Nino Rota, the composer who put an indelible soundtrack to the Italian-American mob in The Godfather, wrote, like other film composers, a certain amount of abstract concert music. Some of his chamber works, mostly including flute, are enthusiastically collected and performed here by Italy's
Albatros Ensemble. What's interesting is that none of the music here sounds much like
Rota's film scores, not even the concluding Rotafantasy of contemporary composer Rico Abbate, which quotes several of them verbatim but then lets them dissolve into overtones or motives (the Godfather theme serves as the finale) so that they take on the quality of fragmentary memories. Instead,
Rota seems to take off from a French neo-classic language. The music spans more than 35 years, and it's perhaps unsurprising that the later pieces are more convincing than the two very slender sonatas from the 1930s; film music is a genre that rewards experience over youth, and even outside of that genre
Rota seems to have developed in the direction of a greater economy of means.

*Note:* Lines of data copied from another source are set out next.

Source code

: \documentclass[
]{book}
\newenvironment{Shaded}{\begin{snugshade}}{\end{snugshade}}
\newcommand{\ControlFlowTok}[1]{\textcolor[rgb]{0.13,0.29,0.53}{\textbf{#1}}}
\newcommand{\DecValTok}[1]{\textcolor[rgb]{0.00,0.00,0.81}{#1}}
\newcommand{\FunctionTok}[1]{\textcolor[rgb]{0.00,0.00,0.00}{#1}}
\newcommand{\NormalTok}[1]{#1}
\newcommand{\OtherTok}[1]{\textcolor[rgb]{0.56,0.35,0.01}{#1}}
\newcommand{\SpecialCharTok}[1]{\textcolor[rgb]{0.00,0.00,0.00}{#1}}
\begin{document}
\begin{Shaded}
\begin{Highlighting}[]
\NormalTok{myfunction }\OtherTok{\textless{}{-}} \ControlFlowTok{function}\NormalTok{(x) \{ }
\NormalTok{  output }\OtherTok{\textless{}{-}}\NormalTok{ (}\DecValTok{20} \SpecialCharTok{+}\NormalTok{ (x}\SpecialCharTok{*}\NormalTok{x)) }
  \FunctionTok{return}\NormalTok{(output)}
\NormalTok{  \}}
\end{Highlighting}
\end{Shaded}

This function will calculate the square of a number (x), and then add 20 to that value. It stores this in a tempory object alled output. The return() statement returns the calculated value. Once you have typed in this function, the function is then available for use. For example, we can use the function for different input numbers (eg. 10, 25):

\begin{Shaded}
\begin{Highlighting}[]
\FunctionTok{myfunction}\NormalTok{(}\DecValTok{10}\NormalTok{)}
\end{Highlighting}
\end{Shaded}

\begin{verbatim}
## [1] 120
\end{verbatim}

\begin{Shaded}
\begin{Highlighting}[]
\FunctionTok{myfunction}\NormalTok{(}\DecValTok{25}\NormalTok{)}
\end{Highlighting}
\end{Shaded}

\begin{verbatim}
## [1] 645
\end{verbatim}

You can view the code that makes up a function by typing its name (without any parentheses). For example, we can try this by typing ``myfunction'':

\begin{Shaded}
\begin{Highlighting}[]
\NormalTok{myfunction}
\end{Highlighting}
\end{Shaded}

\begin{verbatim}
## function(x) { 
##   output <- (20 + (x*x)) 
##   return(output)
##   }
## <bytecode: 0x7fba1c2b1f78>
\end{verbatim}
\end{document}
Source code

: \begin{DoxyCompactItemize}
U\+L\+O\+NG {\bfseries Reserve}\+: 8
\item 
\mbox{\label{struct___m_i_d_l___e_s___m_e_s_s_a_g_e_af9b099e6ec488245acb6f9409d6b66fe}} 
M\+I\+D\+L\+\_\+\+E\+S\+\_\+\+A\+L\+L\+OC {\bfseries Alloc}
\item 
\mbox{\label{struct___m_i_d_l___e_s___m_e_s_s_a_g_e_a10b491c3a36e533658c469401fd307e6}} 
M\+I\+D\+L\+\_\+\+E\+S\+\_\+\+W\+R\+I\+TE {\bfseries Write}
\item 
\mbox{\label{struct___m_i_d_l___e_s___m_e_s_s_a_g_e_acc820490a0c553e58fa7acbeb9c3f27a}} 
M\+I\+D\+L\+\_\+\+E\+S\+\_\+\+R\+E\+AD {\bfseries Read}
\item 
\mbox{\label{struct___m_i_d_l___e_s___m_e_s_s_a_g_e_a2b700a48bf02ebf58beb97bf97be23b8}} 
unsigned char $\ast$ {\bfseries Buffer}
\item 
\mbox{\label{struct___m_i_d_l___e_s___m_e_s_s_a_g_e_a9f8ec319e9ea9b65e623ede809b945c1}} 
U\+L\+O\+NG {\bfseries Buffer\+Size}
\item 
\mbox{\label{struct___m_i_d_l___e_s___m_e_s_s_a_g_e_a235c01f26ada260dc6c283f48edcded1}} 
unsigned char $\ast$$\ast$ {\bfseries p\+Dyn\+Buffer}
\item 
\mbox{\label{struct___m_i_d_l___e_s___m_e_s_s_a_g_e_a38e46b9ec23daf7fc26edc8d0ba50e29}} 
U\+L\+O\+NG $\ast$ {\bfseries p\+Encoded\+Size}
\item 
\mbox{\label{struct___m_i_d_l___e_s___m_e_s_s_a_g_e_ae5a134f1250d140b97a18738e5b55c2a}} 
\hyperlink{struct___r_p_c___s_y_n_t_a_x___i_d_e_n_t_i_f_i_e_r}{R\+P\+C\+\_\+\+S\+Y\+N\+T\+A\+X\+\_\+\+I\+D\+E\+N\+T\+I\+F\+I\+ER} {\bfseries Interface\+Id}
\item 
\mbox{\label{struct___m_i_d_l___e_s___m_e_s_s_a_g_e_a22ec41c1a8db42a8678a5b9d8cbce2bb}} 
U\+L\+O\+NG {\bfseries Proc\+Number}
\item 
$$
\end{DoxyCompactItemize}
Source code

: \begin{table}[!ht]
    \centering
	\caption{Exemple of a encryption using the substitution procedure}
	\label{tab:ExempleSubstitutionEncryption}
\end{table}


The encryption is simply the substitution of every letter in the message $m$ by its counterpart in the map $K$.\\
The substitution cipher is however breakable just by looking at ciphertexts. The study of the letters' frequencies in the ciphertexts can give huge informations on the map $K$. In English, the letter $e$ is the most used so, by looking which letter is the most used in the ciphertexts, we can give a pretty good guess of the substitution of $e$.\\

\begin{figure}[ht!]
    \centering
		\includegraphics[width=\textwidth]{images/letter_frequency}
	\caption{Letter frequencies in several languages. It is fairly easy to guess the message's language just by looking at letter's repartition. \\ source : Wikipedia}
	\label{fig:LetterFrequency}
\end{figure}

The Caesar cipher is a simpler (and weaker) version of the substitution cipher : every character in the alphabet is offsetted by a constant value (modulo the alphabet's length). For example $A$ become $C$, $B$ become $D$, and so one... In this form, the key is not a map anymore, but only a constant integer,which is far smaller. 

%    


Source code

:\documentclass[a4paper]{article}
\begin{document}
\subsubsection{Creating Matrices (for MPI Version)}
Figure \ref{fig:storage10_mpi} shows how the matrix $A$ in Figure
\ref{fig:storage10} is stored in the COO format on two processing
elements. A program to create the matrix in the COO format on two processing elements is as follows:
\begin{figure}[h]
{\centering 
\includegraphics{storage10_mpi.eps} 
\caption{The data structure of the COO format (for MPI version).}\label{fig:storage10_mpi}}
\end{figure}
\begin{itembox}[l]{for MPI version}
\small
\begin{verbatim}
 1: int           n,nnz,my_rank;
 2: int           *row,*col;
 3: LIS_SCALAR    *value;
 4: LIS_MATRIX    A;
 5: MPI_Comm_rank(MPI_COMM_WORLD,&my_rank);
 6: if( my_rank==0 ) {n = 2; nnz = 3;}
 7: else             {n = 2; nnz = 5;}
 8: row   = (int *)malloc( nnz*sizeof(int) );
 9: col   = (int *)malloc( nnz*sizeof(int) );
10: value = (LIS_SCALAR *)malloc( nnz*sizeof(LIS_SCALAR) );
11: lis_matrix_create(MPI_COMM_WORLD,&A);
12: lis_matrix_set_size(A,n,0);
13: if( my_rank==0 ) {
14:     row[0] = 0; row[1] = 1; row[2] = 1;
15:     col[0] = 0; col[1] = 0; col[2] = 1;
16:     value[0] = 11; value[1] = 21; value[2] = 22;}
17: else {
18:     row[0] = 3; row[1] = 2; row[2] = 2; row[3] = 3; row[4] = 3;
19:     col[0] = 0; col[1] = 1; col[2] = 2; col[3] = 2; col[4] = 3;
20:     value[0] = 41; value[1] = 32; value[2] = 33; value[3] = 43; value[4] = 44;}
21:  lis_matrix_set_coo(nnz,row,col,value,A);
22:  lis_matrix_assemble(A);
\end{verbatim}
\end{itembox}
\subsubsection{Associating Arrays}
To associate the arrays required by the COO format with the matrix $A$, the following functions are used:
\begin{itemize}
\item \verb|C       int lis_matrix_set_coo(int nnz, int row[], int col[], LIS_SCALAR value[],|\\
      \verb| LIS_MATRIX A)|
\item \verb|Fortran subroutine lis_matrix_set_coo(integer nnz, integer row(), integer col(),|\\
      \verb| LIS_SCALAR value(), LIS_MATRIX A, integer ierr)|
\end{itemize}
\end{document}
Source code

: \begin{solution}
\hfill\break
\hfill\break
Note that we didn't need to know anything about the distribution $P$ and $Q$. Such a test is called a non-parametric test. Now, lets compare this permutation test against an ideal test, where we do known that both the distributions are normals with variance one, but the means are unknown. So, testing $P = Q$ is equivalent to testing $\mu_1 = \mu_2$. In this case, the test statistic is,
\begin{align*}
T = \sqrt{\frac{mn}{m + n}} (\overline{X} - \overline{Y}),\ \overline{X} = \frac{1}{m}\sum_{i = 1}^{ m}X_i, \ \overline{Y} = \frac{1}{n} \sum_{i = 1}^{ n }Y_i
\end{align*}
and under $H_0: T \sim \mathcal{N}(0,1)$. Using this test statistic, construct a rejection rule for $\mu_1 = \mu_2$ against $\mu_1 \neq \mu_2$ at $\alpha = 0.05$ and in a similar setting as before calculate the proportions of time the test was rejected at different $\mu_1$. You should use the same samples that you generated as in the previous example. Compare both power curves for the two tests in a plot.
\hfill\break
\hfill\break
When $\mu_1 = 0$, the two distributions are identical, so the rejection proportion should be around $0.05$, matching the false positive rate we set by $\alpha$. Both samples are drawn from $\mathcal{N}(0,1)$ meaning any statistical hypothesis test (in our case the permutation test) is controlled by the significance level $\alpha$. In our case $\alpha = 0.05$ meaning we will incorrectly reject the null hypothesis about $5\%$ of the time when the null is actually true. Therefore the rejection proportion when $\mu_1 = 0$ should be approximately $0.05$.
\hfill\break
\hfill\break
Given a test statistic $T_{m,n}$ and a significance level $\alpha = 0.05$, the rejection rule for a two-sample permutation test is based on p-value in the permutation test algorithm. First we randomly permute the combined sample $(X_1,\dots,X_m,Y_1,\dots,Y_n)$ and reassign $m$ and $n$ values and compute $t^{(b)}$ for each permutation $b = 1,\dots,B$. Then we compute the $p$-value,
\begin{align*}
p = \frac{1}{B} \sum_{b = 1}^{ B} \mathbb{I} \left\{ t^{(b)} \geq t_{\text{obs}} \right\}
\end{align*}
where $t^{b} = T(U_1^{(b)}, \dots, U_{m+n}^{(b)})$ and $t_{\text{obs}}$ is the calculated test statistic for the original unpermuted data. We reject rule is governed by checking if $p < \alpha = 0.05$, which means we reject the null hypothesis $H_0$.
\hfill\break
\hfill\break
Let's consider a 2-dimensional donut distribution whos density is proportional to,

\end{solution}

Some of the music seems to comment on the composer's own cinematic stye. The Tre pezzi per due flaute (Three Pieces for Two Flutes) of 1971 are unique miniatures, boiling film music gestures down to absolute minimum forms. The Improvviso "un diavolo sentimentale" (Improvisation "A Sentimental Devil") seems to keep
Rota's emotionalist film language at a distance. The opening Trio for flute, violin, and piano (1958) is an accomplished work that could be taken for
Milhaud but has its own flavor. Chamber players should get to know these pieces, any one of which could serve as a pleasing curtain-raiser or encore that audience members will enjoy discovering.